Tek olarak bira seçmek çok zor olacağı için, birkaç bira ismi vereyim, hem benim için kolay olsun hem de biralara ayıp etmeyeyim. 1 ay önce tattığım Amerikalı Alchemist’in Focal Banger isimli India Pale Ale stilindeki birası aklımı başımdan alacak kadar aromatikti ve tadı uzun süredir aklımdan çıkmıyor. Yine Amerikalı üretici Westbrook’un Mexican Cake isimli stout birası içerisinde tarçın çubukları, vanilya çubukları ve jalepano biberleri olan fıçılarda beklemiş. Biranın kendisi tiramisu-brownie gibi kokuyor. Hatta tadı da ilk başta öyle ancak yuttuğunuz anda damağınızda keskin bir biber acılığı kalıyor ki inanılmaz bir deneyim. Okuyanlar biz şimdi nereden bulacağız bunları diye bana kızacaklardır. O yüzden Türkiye’de bulunanlar arasından da bira söyleyeyim. Schneider Tap 6 Aventinus her içişimde ilk içişimdeki gibi hayran bıraktırıyor kendisine. The Beer Hunter Michael Jackson’ın (Popçu MJ değil) da dediği gibi biraların Everesti!  


Bira için 1 km Yürümek

Geçen yaz Berlin’de yeni açılan Stone Brewery Berlin’in biraz dışında. Tren’den indikten sonra hobi bahçeleri arasından yaklaşık 1 kilometre yürümek zorundasınız. Yeşiller içerisinde hedefe kitlenmiş şekilde bir müddet yürüdükten sonra muradıma ermiştim.  


Bira & Peynir

Biranın yanına herkes kuruyemiş ve patatesi yakıştırır, fakat bence biranın en güzel eşlikçisi peynir. Eski kaşar, isli peynir ve gouda ise biranın yanındaki favori peynirlerimden.  


İstanbul Barları 

İstanbul Avrupa Yakasında Bomonti Ada Populist, Kadıköy Ayı, Beşiktaş’ta The United Pub ve Craft Beer Lab favori mekanlarım. Ayrıca Caddebostan Sahil’de katlanır sandalye ve soğutucu ikilisi eşliğinde Adalar’a karşı bira yudumlamak. 

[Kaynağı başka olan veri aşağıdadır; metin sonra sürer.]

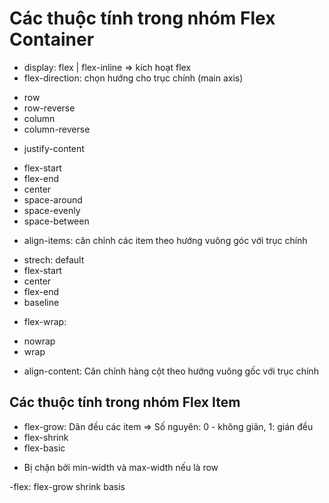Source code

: # Các thuộc tính trong nhóm Flex Container
- display: flex | flex-inline => kích hoạt flex
- flex-direction: chọn hướng cho trục chính (main axis)
+ row
+ row-reverse
+ column
+ column-reverse

- justify-content
+ flex-start
+ flex-end
+ center
+ space-around 
+ space-evenly
+ space-between

- align-items: căn chỉnh các item theo hướng vuông góc với trục chính
+ strech: default
+ flex-start
+ center
+ flex-end
+ baseline

- flex-wrap: 
+ nowrap 
+ wrap 
- align-content: Căn chỉnh hàng cột theo hướng vuông gốc với trục chính
## Các thuộc tính trong nhóm Flex Item
- flex-grow: Dãn đều các item
=> Số nguyên: 0 - không giãn, 1: gián đều
- flex-shrink
- flex-basic
+ Bị chặn bởi min-width và max-width nếu là row

-flex: flex-grow shrink basis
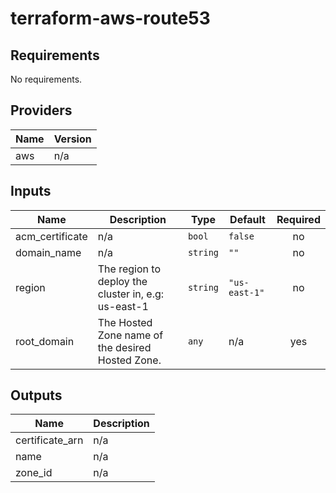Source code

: # terraform-aws-route53

## Requirements

No requirements.

## Providers

| Name | Version |
|------|---------|
| aws | n/a |

## Inputs

| Name | Description | Type | Default | Required |
|------|-------------|------|---------|:--------:|
| acm\_certificate | n/a | `bool` | `false` | no |
| domain\_name | n/a | `string` | `""` | no |
| region | The region to deploy the cluster in, e.g: us-east-1 | `string` | `"us-east-1"` | no |
| root\_domain | The Hosted Zone name of the desired Hosted Zone. | `any` | n/a | yes |

## Outputs

| Name | Description |
|------|-------------|
| certificate\_arn | n/a |
| name | n/a |
| zone\_id | n/a |
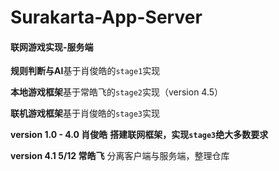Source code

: # Surakarta-App-Server

#### 联网游戏实现-服务端

**规则判断与AI**基于肖俊皓的`stage1`实现

**本地游戏框架**基于常皓飞的`stage2`实现（version 4.5）

**联机游戏框架**基于肖俊皓的`stage3`实现



**version 1.0 - 4.0  肖俊皓**  **搭建联网框架，实现`stage3`绝大多数要求**

**version 4.1  5/12  常皓飞**  分离客户端与服务端，整理仓库
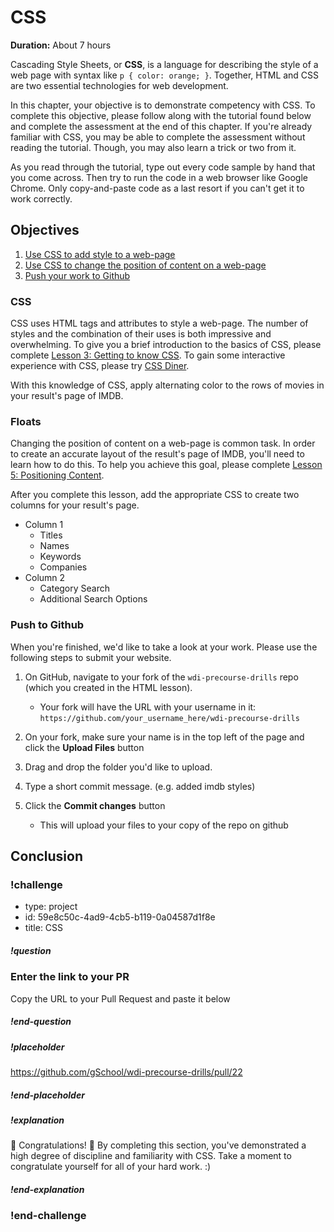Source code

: # CSS

**Duration:** About 7 hours

Cascading Style Sheets, or **CSS**, is a language for describing the style of a web page with syntax like `p { color: orange; }`. Together, HTML and CSS are two essential technologies for web development.

In this chapter, your objective is to demonstrate competency with CSS. To complete this objective, please follow along with the tutorial found below and complete the assessment at the end of this chapter. If you're already familiar with CSS, you may be able to complete the assessment without reading the tutorial. Though, you may also learn a trick or two from it.

As you read through the tutorial, type out every code sample by hand that you come across. Then try to run the code in a web browser like Google Chrome. Only copy-and-paste code as a last resort if you can't get it to work correctly.

## Objectives

1. [Use CSS to add style to a web-page](#CSS)
2. [Use CSS to change the position of content on a web-page](#Floats)
3. [Push your work to Github](#Push-to-Github)

### CSS

CSS uses HTML tags and attributes to style a web-page. The number of styles and the combination of their uses is both impressive and overwhelming. To give you a brief introduction to the basics of CSS, please complete [Lesson 3: Getting to know CSS][11]. To gain some interactive experience with CSS, please try [CSS Diner][12].

With this knowledge of CSS, apply alternating color to the rows of movies in your result's page of IMDB.

### Floats

Changing the position of content on a web-page is common task. In order to create an accurate layout of the result's page of IMDB, you'll need to learn how to do this. To help you achieve this goal, please complete [Lesson 5: Positioning Content][21].

After you complete this lesson, add the appropriate CSS to create two columns for your result's page.

- Column 1
  - Titles
  - Names
  - Keywords
  - Companies
- Column 2
  - Category Search
  - Additional Search Options

### Push to Github

When you're finished, we'd like to take a look at your work. Please use the following steps to submit your website.

1. On GitHub, navigate to your fork of the `wdi-precourse-drills` repo (which you created in the HTML lesson).
	* Your fork will have the URL with your username in it:
	`https://github.com/your_username_here/wdi-precourse-drills`

1. On your fork, make sure your name is in the top left of the page and click the **Upload Files** button

1. Drag and drop the folder you'd like to upload.

1. Type a short commit message. (e.g. added imdb styles)

1. Click the **Commit changes** button
	* This will upload your files to your copy of the repo on github

## Conclusion

### !challenge
* type: project
* id: 59e8c50c-4ad9-4cb5-b119-0a04587d1f8e
* title: CSS

##### !question
### Enter the link to your PR

Copy the URL to your Pull Request and paste it below
##### !end-question

##### !placeholder
https://github.com/gSchool/wdi-precourse-drills/pull/22
##### !end-placeholder

##### !explanation
🎉 Congratulations! 🎊 By completing this section, you've demonstrated a high degree of discipline and familiarity with CSS. Take a moment to congratulate yourself for all of your hard work. :)
##### !end-explanation
### !end-challenge

[1]: #1-of-3-css
[11]: http://learn.shayhowe.com/html-css/getting-to-know-css/
[12]: http://flukeout.github.io/

[2]: #2-of-3-css
[21]: http://learn.shayhowe.com/html-css/positioning-content/

[3]: #3-of-3-push-to-github
[31]: https://dragon-innovation-production.s3.amazonaws.com/2013/10/17/16/18/30/120/FiestaFiveAnimation2.gif
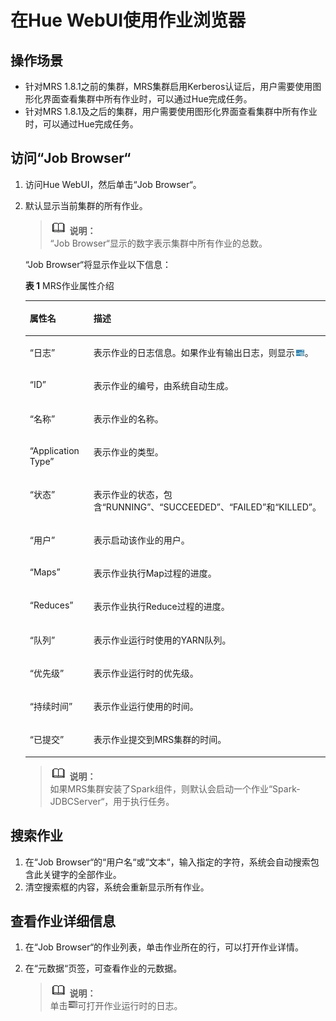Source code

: # 在Hue WebUI使用作业浏览器<a name="ZH-CN_TOPIC_0173178990"></a>

## 操作场景<a name="s7a10ee0f9000445c81af7b89640f1539"></a>

-   针对MRS 1.8.1之前的集群，MRS集群启用Kerberos认证后，用户需要使用图形化界面查看集群中所有作业时，可以通过Hue完成任务。
-   针对MRS 1.8.1及之后的集群，用户需要使用图形化界面查看集群中所有作业时，可以通过Hue完成任务。

## 访问“Job Browser“<a name="section5797126615627"></a>

1.  访问Hue WebUI，然后单击“Job Browser“。
2.  默认显示当前集群的所有作业。

    >![](public_sys-resources/icon-note.gif) **说明：**   
    >“Job Browser“显示的数字表示集群中所有作业的总数。  

    “Job Browser“将显示作业以下信息：

    **表 1**  MRS作业属性介绍

    <a name="table1535121615634"></a>
    <table><thead align="left"><tr id="row3653459615634"><th class="cellrowborder" valign="top" width="30.64%" id="mcps1.2.3.1.1"><p id="p6208203415634"><a name="p6208203415634"></a><a name="p6208203415634"></a>属性名</p>
    </th>
    <th class="cellrowborder" valign="top" width="69.36%" id="mcps1.2.3.1.2"><p id="p6258888115634"><a name="p6258888115634"></a><a name="p6258888115634"></a>描述</p>
    </th>
    </tr>
    </thead>
    <tbody><tr id="row3638438215634"><td class="cellrowborder" valign="top" width="30.64%" headers="mcps1.2.3.1.1 "><p id="p5861077415634"><a name="p5861077415634"></a><a name="p5861077415634"></a><span class="parmname" id="parmname651230815634"><a name="parmname651230815634"></a><a name="parmname651230815634"></a>“日志”</span></p>
    </td>
    <td class="cellrowborder" valign="top" width="69.36%" headers="mcps1.2.3.1.2 "><p id="p4601693715634"><a name="p4601693715634"></a><a name="p4601693715634"></a>表示作业的日志信息。如果作业有输出日志，则显示<a name="image4985223515634"></a><a name="image4985223515634"></a><span><img id="image4985223515634" src="figures/zh-cn_image_0173178275.jpg" height="11.97" width="15.96"></span>。</p>
    </td>
    </tr>
    <tr id="row837856815634"><td class="cellrowborder" valign="top" width="30.64%" headers="mcps1.2.3.1.1 "><p id="p6145380715634"><a name="p6145380715634"></a><a name="p6145380715634"></a><span class="parmname" id="parmname5902398315634"><a name="parmname5902398315634"></a><a name="parmname5902398315634"></a>“ID”</span></p>
    </td>
    <td class="cellrowborder" valign="top" width="69.36%" headers="mcps1.2.3.1.2 "><p id="p1170250215634"><a name="p1170250215634"></a><a name="p1170250215634"></a>表示作业的编号，由系统自动生成。</p>
    </td>
    </tr>
    <tr id="row4179649115634"><td class="cellrowborder" valign="top" width="30.64%" headers="mcps1.2.3.1.1 "><p id="p757542315634"><a name="p757542315634"></a><a name="p757542315634"></a><span class="parmname" id="parmname829825415634"><a name="parmname829825415634"></a><a name="parmname829825415634"></a>“名称”</span></p>
    </td>
    <td class="cellrowborder" valign="top" width="69.36%" headers="mcps1.2.3.1.2 "><p id="p962955515634"><a name="p962955515634"></a><a name="p962955515634"></a>表示作业的名称。</p>
    </td>
    </tr>
    <tr id="row5785170415634"><td class="cellrowborder" valign="top" width="30.64%" headers="mcps1.2.3.1.1 "><p id="p3007262415634"><a name="p3007262415634"></a><a name="p3007262415634"></a><span class="parmname" id="parmname4062410415634"><a name="parmname4062410415634"></a><a name="parmname4062410415634"></a>“Application Type”</span></p>
    </td>
    <td class="cellrowborder" valign="top" width="69.36%" headers="mcps1.2.3.1.2 "><p id="p4545346115634"><a name="p4545346115634"></a><a name="p4545346115634"></a>表示作业的类型。</p>
    </td>
    </tr>
    <tr id="row3636957415634"><td class="cellrowborder" valign="top" width="30.64%" headers="mcps1.2.3.1.1 "><p id="p5547641915634"><a name="p5547641915634"></a><a name="p5547641915634"></a><span class="parmname" id="parmname5090328915634"><a name="parmname5090328915634"></a><a name="parmname5090328915634"></a>“状态”</span></p>
    </td>
    <td class="cellrowborder" valign="top" width="69.36%" headers="mcps1.2.3.1.2 "><p id="p4353124015634"><a name="p4353124015634"></a><a name="p4353124015634"></a>表示作业的状态，包含<span class="parmvalue" id="parmvalue6440495915634"><a name="parmvalue6440495915634"></a><a name="parmvalue6440495915634"></a>“RUNNING”</span>、<span class="parmname" id="parmname4277372315634"><a name="parmname4277372315634"></a><a name="parmname4277372315634"></a>“SUCCEEDED”</span>、<span class="parmname" id="parmname4941918715634"><a name="parmname4941918715634"></a><a name="parmname4941918715634"></a>“FAILED”</span>和<span class="parmname" id="parmname4211950615634"><a name="parmname4211950615634"></a><a name="parmname4211950615634"></a>“KILLED”</span>。</p>
    </td>
    </tr>
    <tr id="row5762128115634"><td class="cellrowborder" valign="top" width="30.64%" headers="mcps1.2.3.1.1 "><p id="p6025435615634"><a name="p6025435615634"></a><a name="p6025435615634"></a><span class="parmname" id="parmname5889071115634"><a name="parmname5889071115634"></a><a name="parmname5889071115634"></a>“用户”</span></p>
    </td>
    <td class="cellrowborder" valign="top" width="69.36%" headers="mcps1.2.3.1.2 "><p id="p4876463415634"><a name="p4876463415634"></a><a name="p4876463415634"></a>表示启动该作业的用户。</p>
    </td>
    </tr>
    <tr id="row6699930515634"><td class="cellrowborder" valign="top" width="30.64%" headers="mcps1.2.3.1.1 "><p id="p3681217615634"><a name="p3681217615634"></a><a name="p3681217615634"></a><span class="parmname" id="parmname4882948415634"><a name="parmname4882948415634"></a><a name="parmname4882948415634"></a>“Maps”</span></p>
    </td>
    <td class="cellrowborder" valign="top" width="69.36%" headers="mcps1.2.3.1.2 "><p id="p2899630415634"><a name="p2899630415634"></a><a name="p2899630415634"></a>表示作业执行Map过程的进度。</p>
    </td>
    </tr>
    <tr id="row2640859715634"><td class="cellrowborder" valign="top" width="30.64%" headers="mcps1.2.3.1.1 "><p id="p5823459415634"><a name="p5823459415634"></a><a name="p5823459415634"></a><span class="parmname" id="parmname6612283415634"><a name="parmname6612283415634"></a><a name="parmname6612283415634"></a>“Reduces”</span></p>
    </td>
    <td class="cellrowborder" valign="top" width="69.36%" headers="mcps1.2.3.1.2 "><p id="p1938163515634"><a name="p1938163515634"></a><a name="p1938163515634"></a>表示作业执行Reduce过程的进度。</p>
    </td>
    </tr>
    <tr id="row42764615634"><td class="cellrowborder" valign="top" width="30.64%" headers="mcps1.2.3.1.1 "><p id="p5872159915634"><a name="p5872159915634"></a><a name="p5872159915634"></a><span class="parmname" id="parmname3635078315634"><a name="parmname3635078315634"></a><a name="parmname3635078315634"></a>“队列”</span></p>
    </td>
    <td class="cellrowborder" valign="top" width="69.36%" headers="mcps1.2.3.1.2 "><p id="p5882909815634"><a name="p5882909815634"></a><a name="p5882909815634"></a>表示作业运行时使用的YARN队列。</p>
    </td>
    </tr>
    <tr id="row3803033115634"><td class="cellrowborder" valign="top" width="30.64%" headers="mcps1.2.3.1.1 "><p id="p3463932915634"><a name="p3463932915634"></a><a name="p3463932915634"></a><span class="parmname" id="parmname384881415634"><a name="parmname384881415634"></a><a name="parmname384881415634"></a>“优先级”</span></p>
    </td>
    <td class="cellrowborder" valign="top" width="69.36%" headers="mcps1.2.3.1.2 "><p id="p5432230215634"><a name="p5432230215634"></a><a name="p5432230215634"></a>表示作业运行时的优先级。</p>
    </td>
    </tr>
    <tr id="row3625261215634"><td class="cellrowborder" valign="top" width="30.64%" headers="mcps1.2.3.1.1 "><p id="p6055795215634"><a name="p6055795215634"></a><a name="p6055795215634"></a><span class="parmname" id="parmname672866115634"><a name="parmname672866115634"></a><a name="parmname672866115634"></a>“持续时间”</span></p>
    </td>
    <td class="cellrowborder" valign="top" width="69.36%" headers="mcps1.2.3.1.2 "><p id="p624709415634"><a name="p624709415634"></a><a name="p624709415634"></a>表示作业运行使用的时间。</p>
    </td>
    </tr>
    <tr id="row4245889915634"><td class="cellrowborder" valign="top" width="30.64%" headers="mcps1.2.3.1.1 "><p id="p5078049915634"><a name="p5078049915634"></a><a name="p5078049915634"></a><span class="parmname" id="parmname5783806015634"><a name="parmname5783806015634"></a><a name="parmname5783806015634"></a>“已提交”</span></p>
    </td>
    <td class="cellrowborder" valign="top" width="69.36%" headers="mcps1.2.3.1.2 "><p id="p1957978715634"><a name="p1957978715634"></a><a name="p1957978715634"></a>表示作业提交到MRS集群的时间。</p>
    </td>
    </tr>
    </tbody>
    </table>

    >![](public_sys-resources/icon-note.gif) **说明：**   
    >如果MRS集群安装了Spark组件，则默认会启动一个作业“Spark-JDBCServer“，用于执行任务。  


## 搜索作业<a name="section1851936815652"></a>

1.  在“Job Browser“的“用户名“或“文本“，输入指定的字符，系统会自动搜索包含此关键字的全部作业。
2.  清空搜索框的内容，系统会重新显示所有作业。

## 查看作业详细信息<a name="section145630421574"></a>

1.  在“Job Browser“的作业列表，单击作业所在的行，可以打开作业详情。
2.  在“元数据“页签，可查看作业的元数据。

    >![](public_sys-resources/icon-note.gif) **说明：**   
    >单击![](figures/icon_mrs_dbjoblog.jpg)可打开作业运行时的日志。  


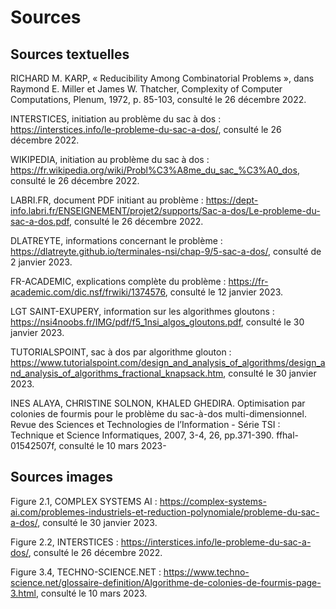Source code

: # Sources
## Sources textuelles
RICHARD M. KARP, « Reducibility Among Combinatorial Problems », dans Raymond E. Miller et James W. Thatcher, Complexity of Computer Computations, Plenum, 1972, p. 85-103, consulté le 26 décembre 2022.

INTERSTICES, initiation au problème du sac à dos : <https://interstices.info/le-probleme-du-sac-a-dos/>, consulté le 26 décembre 2022. 

WIKIPEDIA, initiation au problème du sac à dos : <https://fr.wikipedia.org/wiki/Probl%C3%A8me_du_sac_%C3%A0_dos>, consulté le 26 décembre 2022. 

LABRI.FR, document PDF initiant au problème :  <https://dept-info.labri.fr/ENSEIGNEMENT/projet2/supports/Sac-a-dos/Le-probleme-du-sac-a-dos.pdf>, consulté le 26 décembre 2022. 

DLATREYTE, informations concernant le problème : <https://dlatreyte.github.io/terminales-nsi/chap-9/5-sac-a-dos/>, consulté de 2 janvier 2023. 

FR-ACADEMIC, explications complète du problème :  <https://fr-academic.com/dic.nsf/frwiki/1374576>, consulté le 12 janvier 2023. 

LGT SAINT-EXUPERY, information sur les algorithmes gloutons : <https://nsi4noobs.fr/IMG/pdf/f5_1nsi_algos_gloutons.pdf>, consulté le 30 janvier 2023. 

TUTORIALSPOINT, sac à dos par algorithme glouton : <https://www.tutorialspoint.com/design_and_analysis_of_algorithms/design_and_analysis_of_algorithms_fractional_knapsack.htm>, consulté le 30 janvier 2023. 

INES ALAYA, CHRISTINE SOLNON, KHALED GHEDIRA. Optimisation par colonies de fourmis pour le problème
du sac-à-dos multi-dimensionnel. Revue des Sciences et Technologies de l’Information - Série TSI :
Technique et Science Informatiques, 2007, 3-4, 26, pp.371-390. ffhal-01542507f, consulté le 10 mars 2023-

## Sources images
Figure 2.1, COMPLEX SYSTEMS AI : <https://complex-systems-ai.com/problemes-industriels-et-reduction-polynomiale/probleme-du-sac-a-dos/>, consulté le 30 janvier 2023. 

Figure 2.2, INTERSTICES : <https://interstices.info/le-probleme-du-sac-a-dos/>, consulté le 26 décembre 2022.  

Figure 3.4, TECHNO-SCIENCE.NET : <https://www.techno-science.net/glossaire-definition/Algorithme-de-colonies-de-fourmis-page-3.html>, consulté le 10 mars 2023.
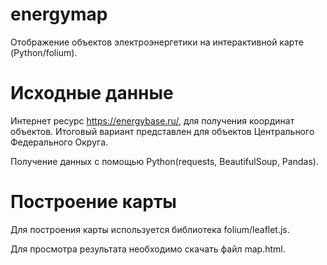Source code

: # energymap
Отображение объектов электроэнергетики на интерактивной карте (Python/folium).
# Исходные данные
Интернет ресурс https://energybase.ru/, для получения координат объектов. Итоговый вариант представлен для объектов Центрального Федерального Округа.

Получение данных с помощью Python(requests, BeautifulSoup, Pandas).
# Построение карты
Для построения карты используется библиотека folium/leaflet.js.

Для просмотра результата необходимо скачать файл map.html.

Alkol Zammı Herkesi Fermantasyon Uzmanı Yaptı !

Vergi uzmanı Ozan Bingöl’ün de dediği üzere, Bu ülkenin gerçek vergi rekortmenleri arabası olan, telefonla konuşan, sigara ve içki içenlerdir. Devletin vergi gelirine büyük katkı yaparak vatandaşlık görevimizi fazlasıyla yerine getiriyoruz diye düşünüyorum. Ancak zamlar böyle giderse fiyatlar bira fiyatlarının psikolojik sınırını aşacak sonunda insanlar bir biraya 10 vermek istemeyecekler gibi. Zamların bira severleri ev biracılığına yönlendirdiği çok aşikar. O kadar ilginç ki bu konu yabancıların da ilgisini çekmiş. Bana 2 ayrı yabancı gazeteci sosyal medya üzerinden ulaşıp alkol zamları ve ev biracılığı bağlantısı hakkında sorular sordular. Yaptıkları haber de zamların ev biracılığını tetiklemesi üzerineydi. Bardağa dolu yanından bakarsak; bu zamlar ev biracılığının gelişimine ve butik bira kültürüne dolaylı yoldan katkı sağladı. Herkes fermantasyon uzmanı ya da brewmaster oldu neredeyse. Bu sayede de ev biracıları günleri ve tadımları bile yapılıyor. Ortaya çıkan ürünler ise inanılmaz. Ne demişler, zorluklar başarıyı getirir.  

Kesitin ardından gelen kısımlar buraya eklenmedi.